Me arrojaron a la parte trasera de la camioneta. Alcancé a ver la ventana del penthouse en lo alto. Una luz estaba encendida. Imaginé a Javier allí, abrazando a una aterrorizada Fabiola, susurrándole que todo estaría bien, que la protegería. Y yo era el precio de esa protección.

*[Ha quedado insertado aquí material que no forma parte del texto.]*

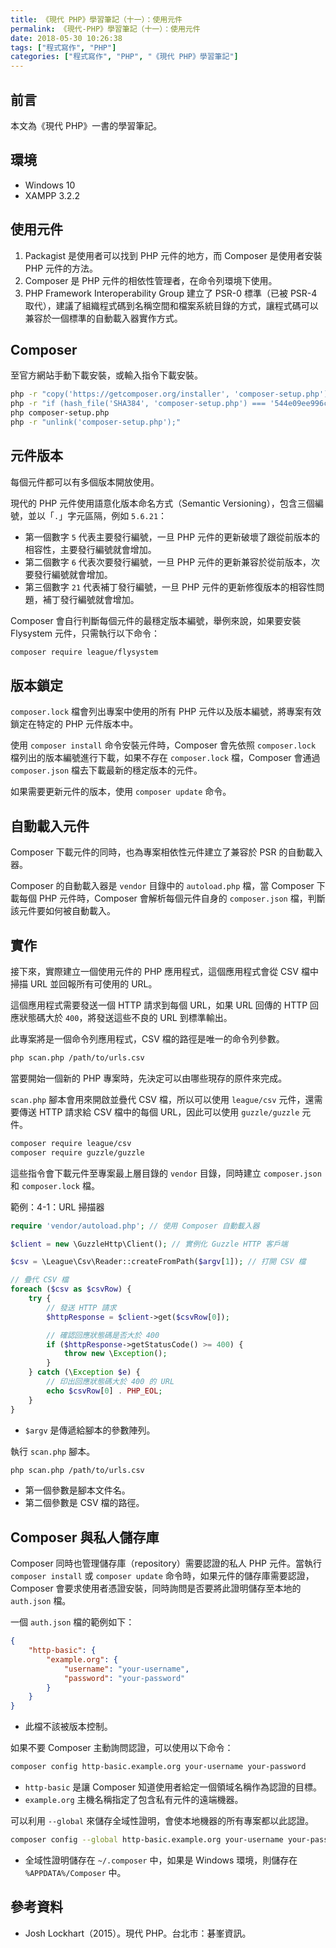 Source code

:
```yaml
---
title: 《現代 PHP》學習筆記（十一）：使用元件
permalink: 《現代-PHP》學習筆記（十一）：使用元件
date: 2018-05-30 10:26:38
tags: ["程式寫作", "PHP"]
categories: ["程式寫作", "PHP", "《現代 PHP》學習筆記"]
---
```


## 前言

本文為《現代 PHP》一書的學習筆記。

## 環境

- Windows 10
- XAMPP 3.2.2

## 使用元件

1. Packagist 是使用者可以找到 PHP 元件的地方，而 Composer 是使用者安裝 PHP 元件的方法。
2. Composer 是 PHP 元件的相依性管理者，在命令列環境下使用。
3. PHP Framework Interoperability Group 建立了 PSR-0 標準（已被 PSR-4 取代），建議了組織程式碼到名稱空間和檔案系統目錄的方式，讓程式碼可以兼容於一個標準的自動載入器實作方式。

## Composer

至官方網站手動下載安裝，或輸入指令下載安裝。

```BASH
php -r "copy('https://getcomposer.org/installer', 'composer-setup.php');"
php -r "if (hash_file('SHA384', 'composer-setup.php') === '544e09ee996cdf60ece3804abc52599c22b1f40f4323403c44d44fdfdd586475ca9813a858088ffbc1f233e9b180f061') { echo 'Installer verified'; } else { echo 'Installer corrupt'; unlink('composer-setup.php'); } echo PHP_EOL;"
php composer-setup.php
php -r "unlink('composer-setup.php');"
```

## 元件版本

每個元件都可以有多個版本開放使用。

現代的 PHP 元件使用語意化版本命名方式（Semantic Versioning），包含三個編號，並以「`.`」字元區隔，例如 `5.6.21`：

- 第一個數字 `5` 代表主要發行編號，一旦 PHP 元件的更新破壞了跟從前版本的相容性，主要發行編號就會增加。
- 第二個數字 `6` 代表次要發行編號，一旦 PHP 元件的更新兼容於從前版本，次要發行編號就會增加。
- 第三個數字 `21` 代表補丁發行編號，一旦 PHP 元件的更新修復版本的相容性問題，補丁發行編號就會增加。

Composer 會自行判斷每個元件的最穩定版本編號，舉例來說，如果要安裝 Flysystem 元件，只需執行以下命令：

```BASH
composer require league/flysystem
```

## 版本鎖定

`composer.lock` 檔會列出專案中使用的所有 PHP 元件以及版本編號，將專案有效鎖定在特定的 PHP 元件版本中。

使用 `composer install` 命令安裝元件時，Composer 會先依照 `composer.lock` 檔列出的版本編號進行下載，如果不存在 `composer.lock` 檔，Composer 會通過`composer.json` 檔去下載最新的穩定版本的元件。

如果需要更新元件的版本，使用 `composer update` 命令。

## 自動載入元件

Composer 下載元件的同時，也為專案相依性元件建立了兼容於 PSR 的自動載入器。

Composer 的自動載入器是 `vendor` 目錄中的 `autoload.php` 檔，當 Composer 下載每個 PHP 元件時，Composer 會解析每個元件自身的 `composer.json` 檔，判斷該元件要如何被自動載入。

## 實作

接下來，實際建立一個使用元件的 PHP 應用程式，這個應用程式會從 CSV 檔中掃描 URL 並回報所有可使用的 URL。

這個應用程式需要發送一個 HTTP 請求到每個 URL，如果 URL 回傳的 HTTP 回應狀態碼大於 `400`，將發送這些不良的 URL 到標準輸出。

此專案將是一個命令列應用程式，CSV 檔的路徑是唯一的命令列參數。

```BASH
php scan.php /path/to/urls.csv
```

當要開始一個新的 PHP 專案時，先決定可以由哪些現存的原件來完成。

`scan.php` 腳本會用來開啟並疊代 CSV 檔，所以可以使用 `league/csv` 元件，還需要傳送 HTTP 請求給 CSV 檔中的每個 URL，因此可以使用 `guzzle/guzzle` 元件。

```BASH
composer require league/csv
composer require guzzle/guzzle
```

這些指令會下載元件至專案最上層目錄的 `vendor` 目錄，同時建立 `composer.json` 和 `composer.lock` 檔。

範例：4-1：URL 掃描器

```PHP
require 'vendor/autoload.php'; // 使用 Composer 自動載入器

$client = new \GuzzleHttp\Client(); // 實例化 Guzzle HTTP 客戶端

$csv = \League\Csv\Reader::createFromPath($argv[1]); // 打開 CSV 檔

// 疊代 CSV 檔
foreach ($csv as $csvRow) {
    try {
        // 發送 HTTP 請求
        $httpResponse = $client->get($csvRow[0]);

        // 確認回應狀態碼是否大於 400
        if ($httpResponse->getStatusCode() >= 400) {
            throw new \Exception();
        }
    } catch (\Exception $e) {
        // 印出回應狀態碼大於 400 的 URL
        echo $csvRow[0] . PHP_EOL;
    }
}
```

- `$argv` 是傳遞給腳本的參數陣列。

執行 `scan.php` 腳本。

```BASH
php scan.php /path/to/urls.csv
```

- 第一個參數是腳本文件名。
- 第二個參數是 CSV 檔的路徑。

## Composer 與私人儲存庫

Composer 同時也管理儲存庫（repository）需要認證的私人 PHP 元件。當執行 `composer install` 或 `composer update` 命令時，如果元件的儲存庫需要認證，Composer 會要求使用者憑證安裝，同時詢問是否要將此證明儲存至本地的 `auth.json` 檔。

一個 `auth.json` 檔的範例如下：

```JSON
{
    "http-basic": {
        "example.org": {
            "username": "your-username",
            "password": "your-password"
        }
    }
}
```

- 此檔不該被版本控制。

如果不要 Composer 主動詢問認證，可以使用以下命令：

```BASH
composer config http-basic.example.org your-username your-password
```

- `http-basic` 是讓 Composer 知道使用者給定一個領域名稱作為認證的目標。
- `example.org` 主機名稱指定了包含私有元件的遠端機器。

可以利用 `--global` 來儲存全域性證明，會使本地機器的所有專案都以此認證。

```BASH
composer config --global http-basic.example.org your-username your-password
```

- 全域性證明儲存在 `~/.composer` 中，如果是 Windows 環境，則儲存在 `%APPDATA%/Composer` 中。

## 參考資料

- Josh Lockhart（2015）。現代 PHP。台北市：碁峯資訊。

Los hombres que me llevaron no eran profesionales. Eran matones, crueles y volátiles. Me llevaron a un almacén abandonado junto a los muelles, el aire espeso con el olor a sal y decadencia. Me ataron a una silla.
El líder, un hombre con una cicatriz irregular en la mejilla, llamó a Javier por teléfono. "Se te acabó la hora, De la Torre. El precio acaba de duplicarse". Se rió, un sonido áspero y chirriante. "Tu esposa es una cosita bonita. Sería una pena que le pasara algo".
Sostuvo el teléfono para que pudiera escuchar la respuesta de Javier. "Páguenles", dijo la voz de Javier, tensa de frustración. "Solo denme un poco más de tiempo para organizar la transferencia".
Tiempo. Necesitaba más tiempo. Mientras yo estaba sentada allí, aterrorizada, él estaba negociando.
Las horas pasaron lentamente. Mis captores se impacientaron. Bebieron, sus humores empeorando con cada botella vacía. Sus ojos comenzaron a posarse en mí, un brillo depredador entrando en sus expresiones.
"Quizás deberíamos darle a su noviecito un pequeño... incentivo", balbuceó uno de ellos, caminando hacia mí.
"No", susurré, encogiéndome en la silla. "Por favor, no". Miré al líder, mis ojos suplicantes. "¡Les pagará! ¡Solo esperen!".
Pero el líder simplemente se encogió de hombros, tomando otro largo trago de su petaca. Las manos del hombre estaban sobre mí, rasgando el cuello del abrigo de Fabiola.
Grité, un grito desesperado y sin esperanza. "¡Javier! ¡Javier, ayúdame!".
Mis gritos solo fueron respondidos por las risas burlonas de mis captores. Uno de ellos levantó su teléfono, mostrándome una transmisión de noticias en vivo. Era un reportero local, de pie frente a la Torre De la Torre.
"Estamos recibiendo informes no confirmados", dijo el reportero, "de que Javier de la Torre ha rescatado con éxito a su compañera, Fabiola Valencia, de una situación de rehenes. Se le ve aquí consolando a una angustiada señorita Valencia, un verdadero héroe en una terrible experiencia".
La pantalla mostraba a Javier, con el brazo envuelto firmemente alrededor de Fabiola mientras la conducía a una ambulancia que esperaba. Le besaba la frente, su rostro una máscara de profundo alivio y amor. No solo había estado organizando la transferencia. Había estado montando una conferencia de prensa. Había estado elaborando su narrativa de héroe mientras a mí me servían a estos animales.
La esperanza, la última brasa parpadeante en mi alma, se extinguió. Me quedé insensible. Dejé de luchar. Cerré los ojos y dejé que la oscuridad me reclamara, mi mente desprendiéndose de los horrores que mi cuerpo estaba a punto de soportar.